» **Activity**
Every line of the data is to be output verbatim.

Entries taken from a collection
○ ○ ○ ○

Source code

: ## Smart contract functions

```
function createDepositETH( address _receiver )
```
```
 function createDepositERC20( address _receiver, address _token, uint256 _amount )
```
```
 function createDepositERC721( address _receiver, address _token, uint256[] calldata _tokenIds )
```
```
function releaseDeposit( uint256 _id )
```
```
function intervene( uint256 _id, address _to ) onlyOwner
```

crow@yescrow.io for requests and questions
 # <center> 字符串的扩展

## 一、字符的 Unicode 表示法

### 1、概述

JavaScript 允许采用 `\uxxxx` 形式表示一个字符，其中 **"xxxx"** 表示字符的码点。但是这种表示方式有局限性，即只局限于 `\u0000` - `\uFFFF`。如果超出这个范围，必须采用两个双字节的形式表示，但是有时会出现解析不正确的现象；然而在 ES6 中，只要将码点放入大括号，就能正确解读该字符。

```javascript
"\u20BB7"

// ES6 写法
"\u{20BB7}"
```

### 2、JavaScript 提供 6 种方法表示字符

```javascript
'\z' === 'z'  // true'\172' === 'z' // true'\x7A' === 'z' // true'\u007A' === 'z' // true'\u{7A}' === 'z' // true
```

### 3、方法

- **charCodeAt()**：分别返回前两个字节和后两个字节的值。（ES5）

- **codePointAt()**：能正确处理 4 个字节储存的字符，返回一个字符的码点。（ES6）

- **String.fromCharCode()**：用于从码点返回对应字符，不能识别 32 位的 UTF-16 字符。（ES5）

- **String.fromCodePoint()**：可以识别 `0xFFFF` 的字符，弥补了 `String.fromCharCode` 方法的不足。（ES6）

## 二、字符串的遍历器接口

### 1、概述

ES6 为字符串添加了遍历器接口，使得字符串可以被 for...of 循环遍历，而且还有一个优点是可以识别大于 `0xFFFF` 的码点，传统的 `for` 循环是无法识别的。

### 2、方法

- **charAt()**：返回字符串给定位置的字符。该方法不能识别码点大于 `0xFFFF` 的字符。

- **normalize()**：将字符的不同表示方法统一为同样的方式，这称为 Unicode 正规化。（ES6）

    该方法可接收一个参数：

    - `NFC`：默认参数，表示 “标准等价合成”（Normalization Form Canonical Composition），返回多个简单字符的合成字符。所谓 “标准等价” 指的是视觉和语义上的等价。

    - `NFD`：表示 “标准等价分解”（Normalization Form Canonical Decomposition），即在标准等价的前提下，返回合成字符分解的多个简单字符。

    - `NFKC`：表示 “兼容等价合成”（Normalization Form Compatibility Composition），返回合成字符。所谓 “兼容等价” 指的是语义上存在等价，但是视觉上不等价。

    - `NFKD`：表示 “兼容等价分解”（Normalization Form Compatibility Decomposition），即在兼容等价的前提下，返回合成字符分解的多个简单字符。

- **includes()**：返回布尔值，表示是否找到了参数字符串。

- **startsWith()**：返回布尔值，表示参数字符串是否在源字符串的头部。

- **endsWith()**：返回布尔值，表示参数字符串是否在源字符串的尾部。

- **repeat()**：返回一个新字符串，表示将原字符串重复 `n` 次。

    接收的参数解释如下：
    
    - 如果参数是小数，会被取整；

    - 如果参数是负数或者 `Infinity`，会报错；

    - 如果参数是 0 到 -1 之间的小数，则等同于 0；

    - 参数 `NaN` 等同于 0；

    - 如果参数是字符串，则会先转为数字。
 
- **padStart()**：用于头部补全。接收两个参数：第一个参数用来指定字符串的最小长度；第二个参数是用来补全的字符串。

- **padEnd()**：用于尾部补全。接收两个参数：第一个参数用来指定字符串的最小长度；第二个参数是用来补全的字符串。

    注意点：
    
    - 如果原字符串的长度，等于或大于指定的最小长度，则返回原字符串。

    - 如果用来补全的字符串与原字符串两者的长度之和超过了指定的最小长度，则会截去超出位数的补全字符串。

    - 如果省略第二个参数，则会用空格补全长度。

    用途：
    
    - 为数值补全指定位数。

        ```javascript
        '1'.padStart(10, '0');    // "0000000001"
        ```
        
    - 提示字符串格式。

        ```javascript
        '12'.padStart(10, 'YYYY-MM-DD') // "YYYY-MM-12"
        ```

○ ○ ○ ○

» **Problem solution**
Source code

: ## Smart contract functions

```
function createDepositETH( address _receiver )
```
```
 function createDepositERC20( address _receiver, address _token, uint256 _amount )
```
```
 function createDepositERC721( address _receiver, address _token, uint256[] calldata _tokenIds )
```
```
function releaseDeposit( uint256 _id )
```
```
function intervene( uint256 _id, address _to ) onlyOwner
```

crow@yescrow.io for requests and questions
 # <center> 字符串的扩展

## 一、字符的 Unicode 表示法

### 1、概述

JavaScript 允许采用 `\uxxxx` 形式表示一个字符，其中 **"xxxx"** 表示字符的码点。但是这种表示方式有局限性，即只局限于 `\u0000` - `\uFFFF`。如果超出这个范围，必须采用两个双字节的形式表示，但是有时会出现解析不正确的现象；然而在 ES6 中，只要将码点放入大括号，就能正确解读该字符。

```javascript
"\u20BB7"

// ES6 写法
"\u{20BB7}"
```

### 2、JavaScript 提供 6 种方法表示字符

```javascript
'\z' === 'z'  // true'\172' === 'z' // true'\x7A' === 'z' // true'\u007A' === 'z' // true'\u{7A}' === 'z' // true
```

### 3、方法

- **charCodeAt()**：分别返回前两个字节和后两个字节的值。（ES5）

- **codePointAt()**：能正确处理 4 个字节储存的字符，返回一个字符的码点。（ES6）

- **String.fromCharCode()**：用于从码点返回对应字符，不能识别 32 位的 UTF-16 字符。（ES5）

- **String.fromCodePoint()**：可以识别 `0xFFFF` 的字符，弥补了 `String.fromCharCode` 方法的不足。（ES6）

## 二、字符串的遍历器接口

### 1、概述

ES6 为字符串添加了遍历器接口，使得字符串可以被 for...of 循环遍历，而且还有一个优点是可以识别大于 `0xFFFF` 的码点，传统的 `for` 循环是无法识别的。

### 2、方法

- **charAt()**：返回字符串给定位置的字符。该方法不能识别码点大于 `0xFFFF` 的字符。

- **normalize()**：将字符的不同表示方法统一为同样的方式，这称为 Unicode 正规化。（ES6）

    该方法可接收一个参数：

    - `NFC`：默认参数，表示 “标准等价合成”（Normalization Form Canonical Composition），返回多个简单字符的合成字符。所谓 “标准等价” 指的是视觉和语义上的等价。

    - `NFD`：表示 “标准等价分解”（Normalization Form Canonical Decomposition），即在标准等价的前提下，返回合成字符分解的多个简单字符。

    - `NFKC`：表示 “兼容等价合成”（Normalization Form Compatibility Composition），返回合成字符。所谓 “兼容等价” 指的是语义上存在等价，但是视觉上不等价。

    - `NFKD`：表示 “兼容等价分解”（Normalization Form Compatibility Decomposition），即在兼容等价的前提下，返回合成字符分解的多个简单字符。

- **includes()**：返回布尔值，表示是否找到了参数字符串。

- **startsWith()**：返回布尔值，表示参数字符串是否在源字符串的头部。

- **endsWith()**：返回布尔值，表示参数字符串是否在源字符串的尾部。

- **repeat()**：返回一个新字符串，表示将原字符串重复 `n` 次。

    接收的参数解释如下：
    
    - 如果参数是小数，会被取整；

    - 如果参数是负数或者 `Infinity`，会报错；

    - 如果参数是 0 到 -1 之间的小数，则等同于 0；

    - 参数 `NaN` 等同于 0；

    - 如果参数是字符串，则会先转为数字。
 
- **padStart()**：用于头部补全。接收两个参数：第一个参数用来指定字符串的最小长度；第二个参数是用来补全的字符串。

- **padEnd()**：用于尾部补全。接收两个参数：第一个参数用来指定字符串的最小长度；第二个参数是用来补全的字符串。

    注意点：
    
    - 如果原字符串的长度，等于或大于指定的最小长度，则返回原字符串。

    - 如果用来补全的字符串与原字符串两者的长度之和超过了指定的最小长度，则会截去超出位数的补全字符串。

    - 如果省略第二个参数，则会用空格补全长度。

    用途：
    
    - 为数值补全指定位数。

        ```javascript
        '1'.padStart(10, '0');    // "0000000001"
        ```
        
    - 提示字符串格式。

        ```javascript
        '12'.padStart(10, 'YYYY-MM-DD') // "YYYY-MM-12"
        ```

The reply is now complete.